■ **Task item**: For the entries that follow, state how many lines include the word "using", giving the number and nothing else.

■ **Data for this task**:
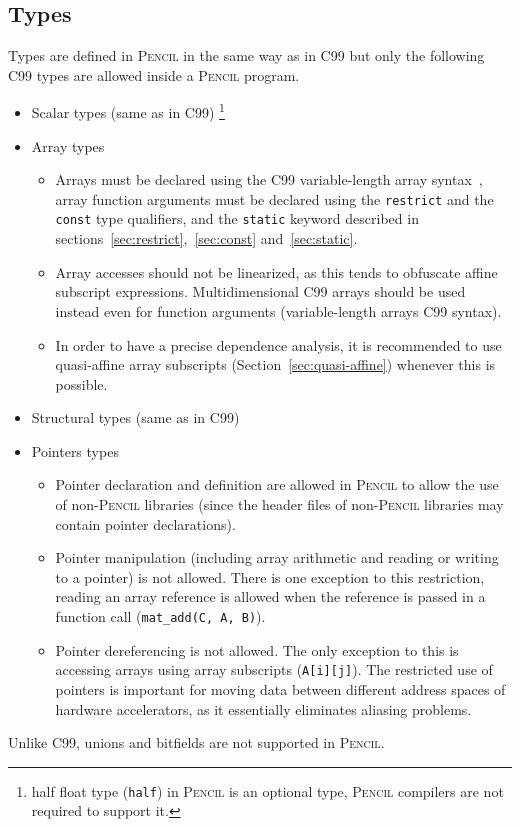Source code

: \documentclass{carp}
\newcommand\pencil{\textsc{Pencil}\xspace}
\newcommand{\C}{C99\xspace}
\begin{document}
\subsection{Types\label{penciltypes}}
Types are defined in \pencil in the same way as in \C but
only the following \C types are allowed inside a \pencil program.
\begin{itemize}
  \item Scalar types (same as in \C)
      \footnote{half float type (\lstinline!half!) in \pencil is an optional
      type, \pencil compilers are not required to support it.}
  \item Array types
  \begin{itemize}
    \item Arrays must be declared using the C99
      variable-length array syntax~\cite{c99}, array function arguments
      must be declared using the \lstinline!restrict! and
      the \lstinline!const! type qualifiers, and the \lstinline!static! keyword
      described in sections~\ref{sec:restrict},~\ref{sec:const}
      and~\ref{sec:static}.
    \item Array accesses should not be linearized, as this tends to
      obfuscate affine subscript expressions.  Multidimensional C99 arrays
      should be used instead even for function arguments (variable-length arrays
      C99 syntax).
    \item In order to have a precise dependence analysis, it is recommended
      to use quasi-affine array subscripts (Section~\ref{sec:quasi-affine})
      whenever this is possible.
  \end{itemize}
  \item Structural types (same as in \C)
  \item Pointers types
  \begin{itemize}
    \item Pointer declaration and definition are allowed in
      \pencil to allow the use of non-\pencil libraries (since the header files
      of non-\pencil libraries may contain pointer declarations).
    \item Pointer manipulation (including array arithmetic and reading or
      writing to a pointer) is not allowed.  There is one exception to this
      restriction, reading an array reference is allowed when the reference is
      passed in a function call (\eg \lstinline!mat_add(C, A, B)!).
    \item Pointer dereferencing is not allowed.  The only exception to
      this is accessing arrays using array subscripts
      (\eg \lstinline!A[i][j]!).
    The restricted use of pointers is important for moving data between
    different address spaces of hardware accelerators, as it essentially
    eliminates aliasing problems.
  \end{itemize}    
\end{itemize}
Unlike \C, unions and bitfields are not supported in \pencil.
\end{document}

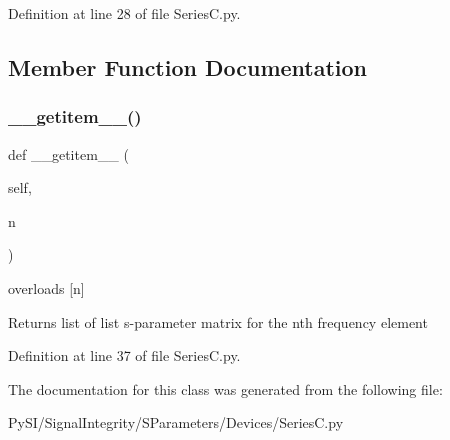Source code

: Definition at line 28 of file Series\+C.\+py.



\subsection{Member Function Documentation}
\mbox{\label{classSignalIntegrity_1_1SParameters_1_1Devices_1_1SeriesC_1_1SeriesC_ab7a6da5139e0878b590d68292aaa70f2}} 
\subsubsection{\texorpdfstring{\+\_\+\+\_\+getitem\+\_\+\+\_\+()}{\_\_getitem\_\_()}}
{\footnotesize\ttfamily def \+\_\+\+\_\+getitem\+\_\+\+\_\+ (\begin{DoxyParamCaption}\item[{}]{self,  }\item[{}]{n }\end{DoxyParamCaption})}



overloads \mbox{[}n\mbox{]} 

\begin{DoxyReturn}{Returns}
list of list s-\/parameter matrix for the nth frequency element 
\end{DoxyReturn}


Definition at line 37 of file Series\+C.\+py.



The documentation for this class was generated from the following file\+:\begin{DoxyCompactItemize}
\item 
Py\+S\+I/\+Signal\+Integrity/\+S\+Parameters/\+Devices/Series\+C.\+py\end{DoxyCompactItemize}
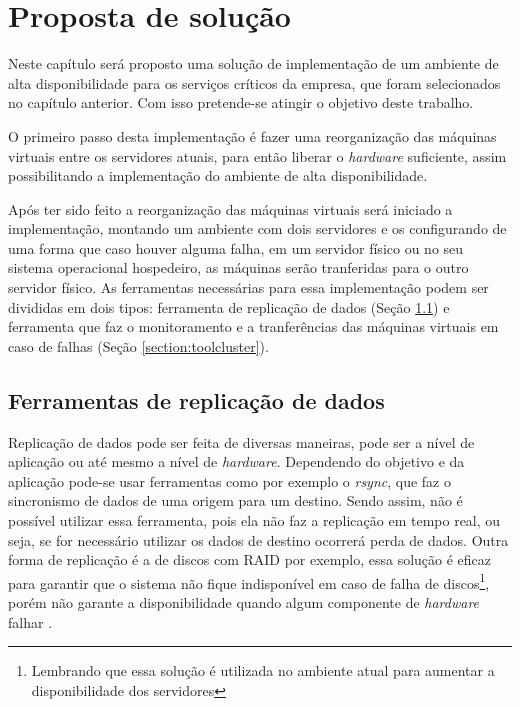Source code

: \chapter{Proposta de solução}
\label{cap:propostadesolucao}

Neste capítulo será proposto uma solução de implementação de um ambiente de alta disponibilidade para os serviços críticos da empresa, que 
foram selecionados no capítulo anterior. Com isso pretende-se atingir o objetivo deste trabalho.

O primeiro passo desta implementação é fazer uma reorganização das máquinas virtuais entre os servidores atuais, para então liberar o 
\textit{hardware} suficiente, assim possibilitando a implementação do ambiente de alta disponibilidade. 

Após ter sido feito a reorganização das máquinas virtuais será iniciado a implementação, montando um ambiente com dois servidores e os configurando 
de uma forma que caso houver alguma falha, em um servidor físico ou no seu sistema operacional hospedeiro, as máquinas serão tranferidas para 
o outro servidor físico. As ferramentas necessárias para essa implementação podem ser divididas em dois tipos: ferramenta de replicação de dados 
(Seção \ref{section:toolrepl}) e ferramenta que faz o monitoramento e a tranferências das máquinas virtuais em caso de falhas 
(Seção \ref{section:toolcluster}).

\section{Ferramentas de replicação de dados}
\label{section:toolrepl}

Replicação de dados pode ser feita de diversas maneiras, pode ser a nível de aplicação ou até mesmo a nível de \textit{hardware}.
Dependendo do objetivo e da aplicação pode-se usar ferramentas como por exemplo o \textit{rsync}, que faz o sincronismo de dados de uma origem
para um destino. Sendo assim, não é possível utilizar essa ferramenta, pois ela não faz a replicação em tempo real, ou seja, se for necessário
utilizar os dados de destino ocorrerá perda de dados. Outra forma de replicação é a de discos com \ac{RAID} por exemplo, essa solução é eficaz
para garantir que o sistema não fique indisponível em caso de falha de discos\footnote{Lembrando que essa solução é utilizada no ambiente atual
para aumentar a disponibilidade dos servidores}, porém não garante a disponibilidade quando algum componente de \textit{hardware} falhar 
\cite{zaminhani2008}.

■ **Solution for this task**: 3